The Romans greatly admired the cities of Greece and the East, and adapted the arch, the vault and the cupola from the later. This gave Roman architecture its characteristic grandeur. In their temples they copied some Greek elements, although the Roman Pantheon turned out to be an artistic revolution because of its circular base and the fact that it had a cupola, whereas the Greek temples were rectangular.

Some Roman architectural works which stood out were the arches of triumph, commemorative columns and the basilicas.
Important public works were the roads, (straight roads such as the Via Appia), bridges, aqueducts, public baths and hot springs.
Roman sculpture is distinguished by its inclination towards portraits and realism, which explains why the most well known Roman works of art are their busts and their equestrian statues. Furthermore, the Romans specialised in carving beautiful historical relieves onto their arches of triumph and columns.

The decoration of houses and some other buildings (such as baths) with beautiful and magnificent frescos and mosaics became widespread. The best conserved paintings are the murals of Pompeii which show different styles used successively from the 2nd Century B.C. until the destruction of the city in 79 A.D.


Original Roman religion worshipped supernatural forces called numina, such as Faunus and Flora.

It is worth noting that the transcendence of religion in Rome was not the same as in other civilizations such as ancient Greece. Therefore, when these two peoples came into contact, the Romans assimilated the Greek gods into their theogony (the doctrine about the origin and genealogy of gods).

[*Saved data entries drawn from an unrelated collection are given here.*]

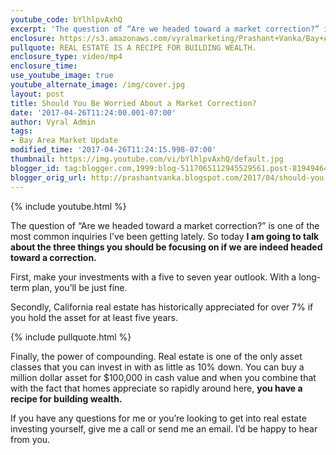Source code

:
 ```yaml
---
youtube_code: bYlhlpvAxhQ
excerpt: 'The question of “Are we headed toward a market correction?” is one of the most common inquiries I’ve been getting lately. So today I am going to talk about the three things you should be focusing on if we are indeed headed toward a correction.'
enclosure: https://s3.amazonaws.com/vyralmarketing/Prashant+Vanka/Bay+Area+Real+Estate+A+few+things+for+investors+to+keep+in+mind.mp4
pullquote: REAL ESTATE IS A RECIPE FOR BUILDING WEALTH.
enclosure_type: video/mp4
enclosure_time:
use_youtube_image: true
youtube_alternate_image: /img/cover.jpg
layout: post
title: Should You Be Worried About a Market Correction?
date: '2017-04-26T11:24:00.001-07:00'
author: Vyral Admin
tags:
- Bay Area Market Update
modified_time: '2017-04-26T11:24:15.998-07:00'
thumbnail: https://img.youtube.com/vi/bYlhlpvAxhQ/default.jpg
blogger_id: tag:blogger.com,1999:blog-5117065112945529561.post-8194946451351154134
blogger_orig_url: http://prashantvanka.blogspot.com/2017/04/should-you-be-worried-about-market.html
---
```

{% include youtube.html %}

The question of “Are we headed toward a market correction?” is one of the most common inquiries I’ve been getting lately. So today **I am going to talk about the three things you should be focusing on if we are indeed headed toward a correction.**

First, make your investments with a five to seven year outlook. With a long-term plan, you’ll be just fine.

Secondly, California real estate has historically appreciated for over 7% if you hold the asset for at least five years.

{% include pullquote.html %}

Finally, the power of compounding. Real estate is one of the only asset classes that you can invest in with as little as 10% down. You can buy a million dollar asset for $100,000 in cash value and when you combine that with the fact that homes appreciate so rapidly around here, **you have a recipe for building wealth.**

 If you have any questions for me or you’re looking to get into real estate investing yourself, give me a call or send me an email. I’d be happy to hear from you.
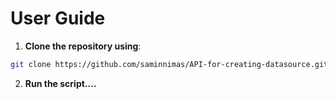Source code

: # User Guide
1. **Clone the repository using**:
```bash
git clone https://github.com/saminnimas/API-for-creating-datasource.git
```
2. **Run the script....**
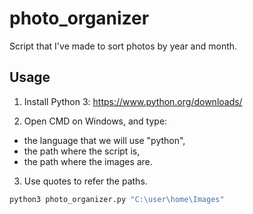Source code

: # photo_organizer

Script that I've made to sort photos by year and month.

## Usage
1. Install Python 3: https://www.python.org/downloads/

2. Open CMD on Windows, and type: 
- the language that we will use "python", 
- the path where the script is, 
- the path where the images are. 

3. Use quotes to refer the paths.
```bash
python3 photo_organizer.py "C:\user\home\Images"
```
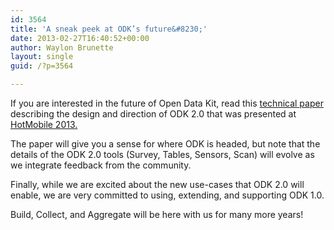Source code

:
 ```yaml
---
id: 3564
title: 'A sneak peek at ODK’s future&#8230;'
date: 2013-02-27T16:40:52+00:00
author: Waylon Brunette
layout: single
guid: /?p=3564

---
```

If you are interested in the future of Open Data Kit, read this [technical paper](http://www.hotmobile.org/2013/papers/full/2.pdf) describing the design and direction of ODK 2.0 that was presented at <a href="http://www.hotmobile.org/2013/" title="HotMobile" target="_blank">HotMobile 2013.</a> 

The paper will give you a sense for where ODK is headed, but note that the details of the ODK 2.0 tools (Survey, Tables, Sensors, Scan) will evolve as we integrate feedback from the community. 

Finally, while we are excited about the new use-cases that ODK 2.0 will enable, we are very committed to using, extending, and supporting ODK 1.0. 

Build, Collect, and Aggregate will be here with us for many more years!
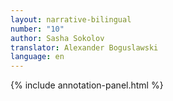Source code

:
 ```yaml
---
layout: narrative-bilingual
number: "10"
author: Sasha Sokolov
translator: Alexander Boguslawski
language: en
---
```


{% include annotation-panel.html %}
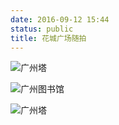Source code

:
 ```yaml
---
date: 2016-09-12 15:44
status: public
title: 花城广场随拍
---
```


![广州塔](http://o88py2w15.bkt.clouddn.com/gztower%20black.jpeg)

![广州图书馆](http://o88py2w15.bkt.clouddn.com/gzliberay.jpeg)


![广州塔](http://o88py2w15.bkt.clouddn.com/gztower.jpeg)
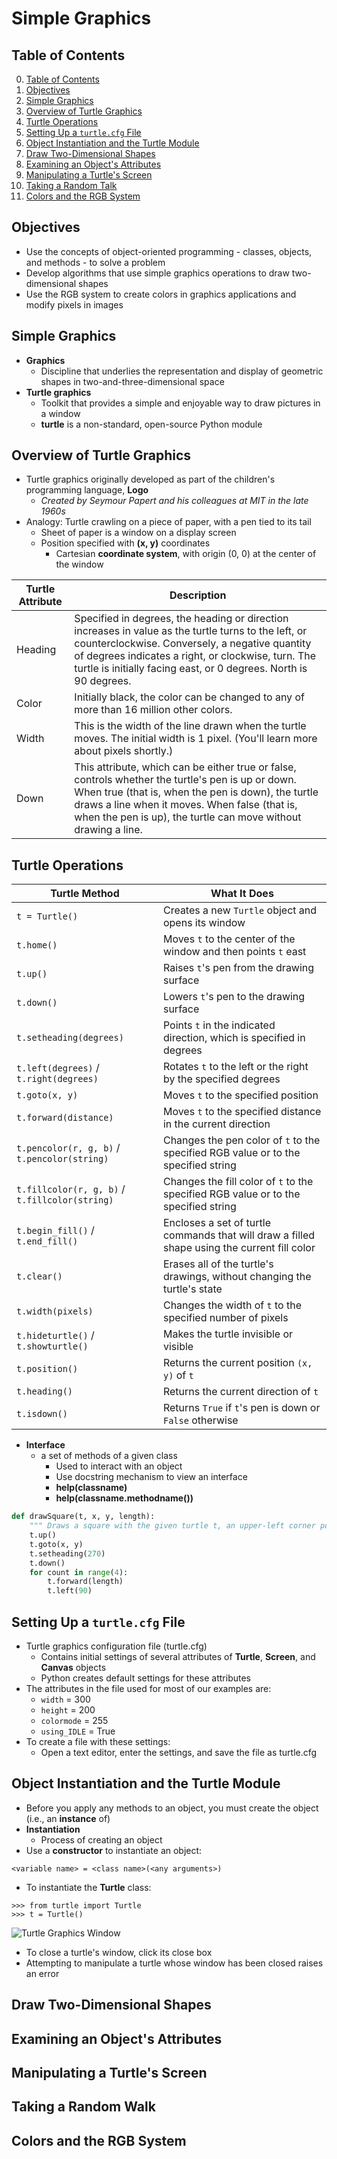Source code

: # Simple Graphics

## Table of Contents

0. [Table of Contents](#table-of-contents)
1. [Objectives](#objectives)
2. [Simple Graphics](#simple-graphics-1)
3. [Overview of Turtle Graphics](#overview-of-turtle-graphics)
4. [Turtle Operations](#turtle-operations)
5. [Setting Up a `turtle.cfg` File](#setting-up-a-turtlecfg-file)
6. [Object Instantiation and the Turtle Module](#object-instantiation-and-the-turtle-module)
7. [Draw Two-Dimensional Shapes](#draw-two-dimensional-shapes)
8. [Examining an Object's Attributes](#examining-an-objects-attributes)
9. [Manipulating a Turtle's Screen](#manipulating-a-turtles-screen)
10. [Taking a Random Talk](#taking-a-random-walk)
11. [Colors and the RGB System](#colors-and-the-rgb-system)

## Objectives

- Use the concepts of object-oriented programming - classes, objects, and methods - to solve a problem
- Develop algorithms that use simple graphics operations to draw two-dimensional shapes
- Use the RGB system to create colors in graphics applications and modify pixels in images

## Simple Graphics

- **Graphics**
    - Discipline that underlies the representation and display of geometric shapes in two-and-three-dimensional space
- **Turtle graphics**
    - Toolkit that provides a simple and enjoyable way to draw pictures in a window
    - **turtle** is a non-standard, open-source Python module

## Overview of Turtle Graphics

- Turtle graphics originally developed as part of the children's programming language, **Logo**
    - *Created by Seymour Papert and his colleagues at MIT in the late 1960s*
- Analogy: Turtle crawling on a piece of paper, with a pen tied to its tail
    - Sheet of paper is a window on a display screen
    - Position specified with **(x, y)** coordinates
        - Cartesian **coordinate system**, with origin (0, 0) at the center of the window

| Turtle Attribute | Description |
|------------------|-------------|
| Heading          | Specified in degrees, the heading or direction increases in value as the turtle turns to the left, or counterclockwise. Conversely, a negative quantity of degrees indicates a right, or clockwise, turn. The turtle is initially facing east, or 0 degrees. North is 90 degrees. |
| Color            | Initially black, the color can be changed to any of more than 16 million other colors. |
| Width            | This is the width of the line drawn when the turtle moves. The initial width is 1 pixel. (You'll learn more about pixels shortly.) |
| Down             | This attribute, which can be either true or false, controls whether the turtle's pen is up or down. When true (that is, when the pen is down), the turtle draws a line when it moves. When false (that is, when the pen is up), the turtle can move without drawing a line. |

## Turtle Operations

| Turtle Method                        | What It Does                                                                                  |
|--------------------------------------|-----------------------------------------------------------------------------------------------|
| `t = Turtle()`                       | Creates a new `Turtle` object and opens its window                                            |
| `t.home()`                           | Moves `t` to the center of the window and then points `t` east                                |
| `t.up()`                             | Raises `t`'s pen from the drawing surface                                                     |
| `t.down()`                           | Lowers `t`'s pen to the drawing surface                                                       |
| `t.setheading(degrees)`              | Points `t` in the indicated direction, which is specified in degrees                          |
| `t.left(degrees)` / `t.right(degrees)` | Rotates `t` to the left or the right by the specified degrees                                |
| `t.goto(x, y)`                       | Moves `t` to the specified position                                                           |
| `t.forward(distance)`                | Moves `t` to the specified distance in the current direction                                  |
| `t.pencolor(r, g, b)` / `t.pencolor(string)` | Changes the pen color of `t` to the specified RGB value or to the specified string         |
| `t.fillcolor(r, g, b)` / `t.fillcolor(string)` | Changes the fill color of `t` to the specified RGB value or to the specified string      |
| `t.begin_fill()` / `t.end_fill()`    | Encloses a set of turtle commands that will draw a filled shape using the current fill color   |
| `t.clear()`                          | Erases all of the turtle's drawings, without changing the turtle's state                      |
| `t.width(pixels)`                    | Changes the width of `t` to the specified number of pixels                                    |
| `t.hideturtle()` / `t.showturtle()`  | Makes the turtle invisible or visible                                                         |
| `t.position()`                       | Returns the current position `(x, y)` of `t`                                                 |
| `t.heading()`                        | Returns the current direction of `t`                                                         |
| `t.isdown()`                         | Returns `True` if `t`'s pen is down or `False` otherwise                                      |

- **Interface**
    - a set of methods of a given class
        - Used to interact with an object
        - Use docstring mechanism to view an interface
        - **help(classname)**
        - **help(classname.methodname())**
```python
def drawSquare(t, x, y, length):
    """ Draws a square with the given turtle t, an upper-left corner point (x, y), and a side's length. """
    t.up()
    t.goto(x, y)
    t.setheading(270)
    t.down()
    for count in range(4):
        t.forward(length)
        t.left(90)
```

## Setting Up a `turtle.cfg` File

- Turtle graphics configuration file (turtle.cfg)
    - Contains initial settings of several attributes of **Turtle**, **Screen**, and **Canvas** objects
    - Python creates default settings for these attributes
- The attributes in the file used for most of our examples are:
    - `width` = 300
    - `height` = 200
    - `colormode` = 255
    - `using_IDLE` = True
- To create a file with these settings:
    - Open a text editor, enter the settings, and save the file as turtle.cfg

## Object Instantiation and the Turtle Module

- Before you apply any methods to an object, you must create the object (i.e., an **instance** of)
- **Instantiation**
    - Process of creating an object
- Use a **constructor** to instantiate an object:
```text
<variable name> = <class name>(<any arguments>)
```
- To instantiate the **Turtle** class:
```shell
>>> from turtle import Turtle
>>> t = Turtle()
```
![Turtle Graphics Window](https://encrypted-tbn0.gstatic.com/images?q=tbn:ANd9GcTN3yOXOnguRZ_CDOPNSuiwuFW4uUM_L1xdHg&s) <br>
- To close a turtle's window, click its close box
- Attempting to manipulate a turtle whose window has been closed raises an error

## Draw Two-Dimensional Shapes

## Examining an Object's Attributes

## Manipulating a Turtle's Screen

## Taking a Random Walk

## Colors and the RGB System
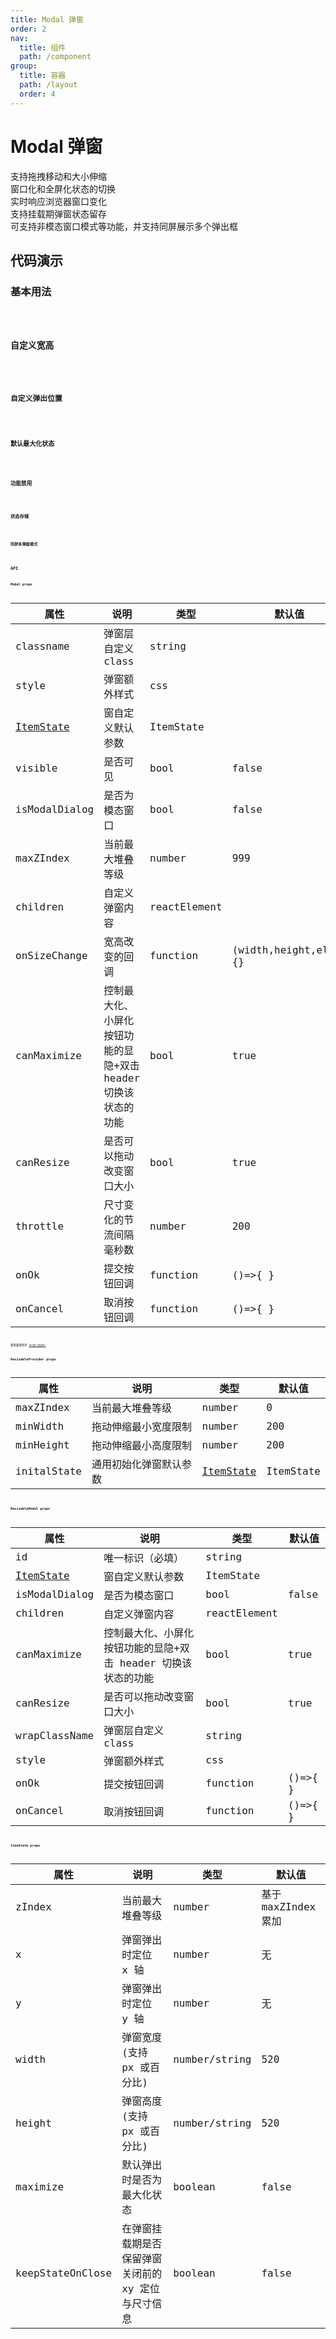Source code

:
 ```yaml
---
title: Modal 弹窗
order: 2
nav:
  title: 组件
  path: /component
group:
  title: 容器
  path: /layout
  order: 4
---
```


# Modal 弹窗

支持拖拽移动和大小伸缩  
窗口化和全屏化状态的切换  
实时响应浏览器窗口变化  
支持挂载期弹窗状态留存  
可支持非模态窗口模式等功能，并支持同屏展示多个弹出框

## 代码演示

### 基本用法

<code src="./demo/base.tsx" />

### 自定义宽高

<code src="./demo/custom.tsx" />

### 自定义弹出位置

<code src="./demo/position.tsx" />

### 默认最大化状态

<code src="./demo/maximize.tsx" />

### 功能禁用

<code src="./demo/forbidden.tsx" />

### 状态存储

<code src="./demo/keepState.tsx" />

### 同屏多弹窗模式

<code src="./demo/modeless.tsx" />

## API

### Modal props

| 属性                                     | 说明                                                          | 类型         | 默认值                |
| ---------------------------------------- | ------------------------------------------------------------- | ------------ | --------------------- |
| classname                                | 弹窗层自定义 class                                            | string       |                       |
| style                                    | 弹窗额外样式                                                  | css          |                       |
| <a href="#itemstate-props">ItemState</a> | 窗自定义默认参数                                              | ItemState    |                       |
| visible                                  | 是否可见                                                      | bool         | false                 |
| isModalDialog                            | 是否为模态窗口                                                | bool         | false                 |
| maxZIndex                                | 当前最大堆叠等级                                              | number       | 999                   |
| children                                 | 自定义弹窗内容                                                | reactElement |                       |
| onSizeChange                             | 宽高改变的回调                                                | function     | (width,height,el)=>{} |
| canMaximize                              | 控制最大化、小屏化按钮功能的显隐+双击 header 切换该状态的功能 | bool         | true                  |
| canResize                                | 是否可以拖动改变窗口大小                                      | bool         | true                  |
| throttle                                 | 尺寸变化的节流间隔毫秒数                                      | number       | 200                   |
| onOk                                     | 提交按钮回调                                                  | function     | ()=>{ }               |
| onCancel                                 | 取消按钮回调                                                  | function     | ()=>{ }               |

更多属性参考 [antd-modal](https://ant.design/components/modal-cn/#API)
### ResizableProvider props

| 属性        | 说明                   | 类型                                     | 默认值    |
| ----------- | ---------------------- | ---------------------------------------- | --------- |
| maxZIndex   | 当前最大堆叠等级       | number                                   | 0         |
| minWidth    | 拖动伸缩最小宽度限制   | number                                   | 200       |
| minHeight   | 拖动伸缩最小高度限制   | number                                   | 200       |
| initalState | 通用初始化弹窗默认参数 | <a href="#itemstate-props">ItemState</a> | ItemState |

### ResizableModal props

| 属性                                     | 说明                                                          | 类型         | 默认值  |
| ---------------------------------------- | ------------------------------------------------------------- | ------------ | ------- |
| id                                       | 唯一标识（必填）                                              | string       |         |
| <a href="#itemstate-props">ItemState</a> | 窗自定义默认参数                                              | ItemState    |         |
| isModalDialog                            | 是否为模态窗口                                                | bool         | false   |
| children                                 | 自定义弹窗内容                                                | reactElement |         |
| canMaximize                              | 控制最大化、小屏化按钮功能的显隐+双击 header 切换该状态的功能 | bool         | true    |
| canResize                                | 是否可以拖动改变窗口大小                                      | bool         | true    |
| wrapClassName                            | 弹窗层自定义 class                                            | string       |         |
| style                                    | 弹窗额外样式                                                  | css          |         |
| onOk                                     | 提交按钮回调                                                  | function     | ()=>{ } |
| onCancel                                 | 取消按钮回调                                                  | function     | ()=>{ } |

### ItemState props

| 属性             | 说明                                               | 类型          | 默认值             |
| ---------------- | -------------------------------------------------- | ------------- | ------------------ |
| zIndex           | 当前最大堆叠等级                                   | number        | 基于maxZIndex 累加 |
| x                | 弹窗弹出时定位 x 轴                                | number        | 无                 |
| y                | 弹窗弹出时定位 y 轴                                | number        | 无                 |
| width            | 弹窗宽度(支持 px 或百分比)                         | number/string | 520                |
| height           | 弹窗高度(支持 px 或百分比)                         | number/string | 520                |
| maximize         | 默认弹出时是否为最大化状态                         | boolean       | false              |
| keepStateOnClose | 在弹窗挂载期是否保留弹窗关闭前的 xy 定位与尺寸信息 | boolean       | false              |

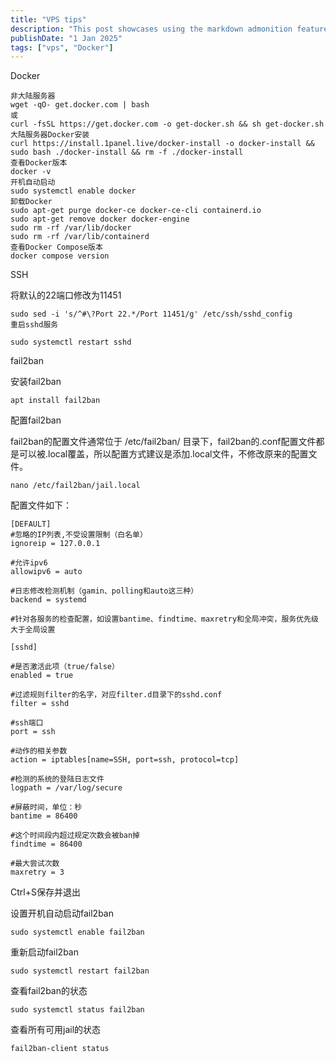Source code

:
 ```yaml
---
title: "VPS tips"
description: "This post showcases using the markdown admonition feature in Astro Cactus"
publishDate: "1 Jan 2025"
tags: ["vps", "Docker"]
---
```



Docker
```
非大陆服务器
wget -qO- get.docker.com | bash
或
curl -fsSL https://get.docker.com -o get-docker.sh && sh get-docker.sh
大陆服务器Docker安装
curl https://install.1panel.live/docker-install -o docker-install && sudo bash ./docker-install && rm -f ./docker-install
查看Docker版本
docker -v
开机自动启动
sudo systemctl enable docker
卸载Docker
sudo apt-get purge docker-ce docker-ce-cli containerd.io
sudo apt-get remove docker docker-engine
sudo rm -rf /var/lib/docker
sudo rm -rf /var/lib/containerd
查看Docker Compose版本
docker compose version
```
SSH

将默认的22端口修改为11451
```
sudo sed -i 's/^#\?Port 22.*/Port 11451/g' /etc/ssh/sshd_config
重启sshd服务

sudo systemctl restart sshd
```
fail2ban

安装fail2ban
```
apt install fail2ban
```
配置fail2ban

fail2ban的配置文件通常位于 /etc/fail2ban/ 目录下，fail2ban的.conf配置文件都是可以被.local覆盖，所以配置方式建议是添加.local文件，不修改原来的配置文件。
```
nano /etc/fail2ban/jail.local
```
配置文件如下：
```
[DEFAULT]
#忽略的IP列表,不受设置限制（白名单）
ignoreip = 127.0.0.1

#允许ipv6
allowipv6 = auto

#日志修改检测机制（gamin、polling和auto这三种）
backend = systemd

#针对各服务的检查配置，如设置bantime、findtime、maxretry和全局冲突，服务优先级大于全局设置

[sshd]

#是否激活此项（true/false）
enabled = true

#过滤规则filter的名字，对应filter.d目录下的sshd.conf
filter = sshd

#ssh端口
port = ssh

#动作的相关参数
action = iptables[name=SSH, port=ssh, protocol=tcp]

#检测的系统的登陆日志文件
logpath = /var/log/secure

#屏蔽时间，单位：秒
bantime = 86400

#这个时间段内超过规定次数会被ban掉
findtime = 86400

#最大尝试次数
maxretry = 3
```

Ctrl+S保存并退出

设置开机自动启动fail2ban
```
sudo systemctl enable fail2ban
```
重新启动fail2ban
```
sudo systemctl restart fail2ban
```
查看fail2ban的状态
```
sudo systemctl status fail2ban
```
查看所有可用jail的状态
```
fail2ban-client status

```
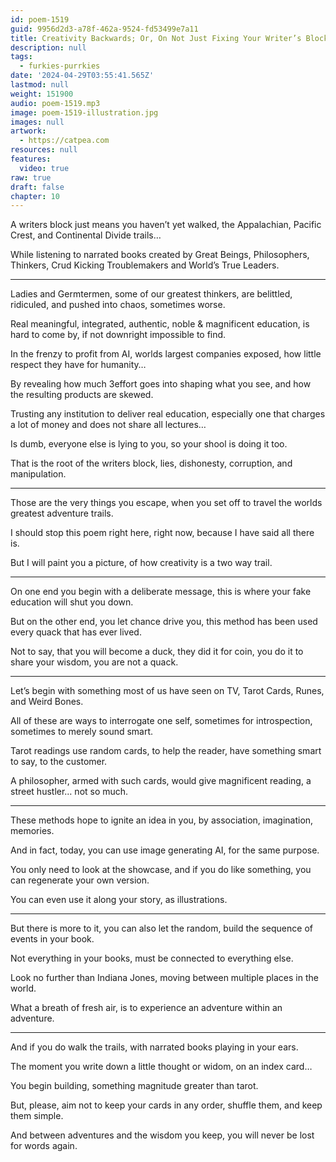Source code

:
 ```yaml
---
id: poem-1519
guid: 9956d2d3-a78f-462a-9524-fd53499e7a11
title: Creativity Backwards; Or, On Not Just Fixing Your Writer’s Block, But Making You A Better Writer
description: null
tags:
  - furkies-purrkies
date: '2024-04-29T03:55:41.565Z'
lastmod: null
weight: 151900
audio: poem-1519.mp3
image: poem-1519-illustration.jpg
images: null
artwork:
  - https://catpea.com
resources: null
features:
  video: true
raw: true
draft: false
chapter: 10
---
```


A writers block just means you haven’t yet walked,
the Appalachian, Pacific Crest, and Continental Divide trails…

While listening to narrated books created by Great Beings,
Philosophers, Thinkers, Crud Kicking Troublemakers and World’s True Leaders.

---

Ladies and Germtermen, some of our greatest thinkers,
are belittled, ridiculed, and pushed into chaos, sometimes worse.

Real meaningful, integrated, authentic, noble & magnificent education,
is hard to come by, if not downright impossible to find.

In the frenzy to profit from AI, worlds largest companies exposed,
how little respect they have for humanity…

By revealing how much 3effort goes into shaping what you see,
and how the resulting products are skewed.

Trusting any institution to deliver real education,
especially one that charges a lot of money and does not share all lectures…

Is dumb, everyone else is lying to you,
so your shool is doing it too.

That is the root of the writers block,
lies, dishonesty, corruption, and manipulation.

---

Those are the very things you escape,
when you set off to travel the worlds greatest adventure trails.

I should stop this poem right here,
right now, because I have said all there is.

But I will paint you a picture,
of how creativity is a two way trail.

---

On one end you begin with a deliberate message,
this is where your fake education will shut you down.

But on the other end, you let chance drive you,
this method has been used every quack that has ever lived.

Not to say, that you will become a duck,
they did it for coin, you do it to share your wisdom, you are not a quack.

---

Let’s begin with something most of us have seen on TV,
Tarot Cards, Runes, and Weird Bones.

All of these are ways to interrogate one self,
sometimes for introspection, sometimes to merely sound smart.

Tarot readings use random cards,
to help the reader, have something smart to say, to the customer.

A philosopher, armed with such cards,
would give magnificent reading, a street hustler… not so much.

---

These methods hope to ignite an idea in you,
by association, imagination, memories.

And in fact, today, you can use image generating AI,
for the same purpose.

You only need to look at the showcase,
and if you do like something, you can regenerate your own version.

You can even use it along your story,
as illustrations.

---

But there is more to it, you can also let the random,
build the sequence of events in your book.

Not everything in your books,
must be connected to everything else.

Look no further than Indiana Jones,
moving between multiple places in the world.

What a breath of fresh air,
is to experience an adventure within an adventure.

---

And if you do walk the trails,
with narrated books playing in your ears.

The moment you write down a little thought or widom,
on an index card…

You begin building,
something magnitude greater than tarot.

But, please, aim not to keep your cards in any order,
shuffle them, and keep them simple.

And between adventures and the wisdom you keep,
you will never be lost for words again.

The cult of these divinities only affected the Romans at a superficial level. Therefore the most important Roman gods (along with their Greek homologues) were: Jupiter (Zeus), Mars (Ares), Phoebus (Apollo), Neptune (Poseidon) and Bacchus (Dionysus). The goddesses were Juno (Hera), Diana (Aphrodite), and Minerva (Athena). Prominent among the gods were Jupiter, Juno and Minerva, who formed the «Capitoline Triad» (so named for having its temple in the Capitolium.)

However, contact with the East from the 1st Century A.D onwards gave place to a real invasion of Eastern religions such as the religion of Isis (of Egyptian origin) or of Mithra (of Persian origin). Finally in the Low Empire, Christianity, following Theodosius’ recognition, eventually overcame other religions.

Roman Law

The importance of Roman laws lies in its providing, to a great extent, the foundations for the canonical law of the Catholic Church and the majority of the legal systems of modern nations.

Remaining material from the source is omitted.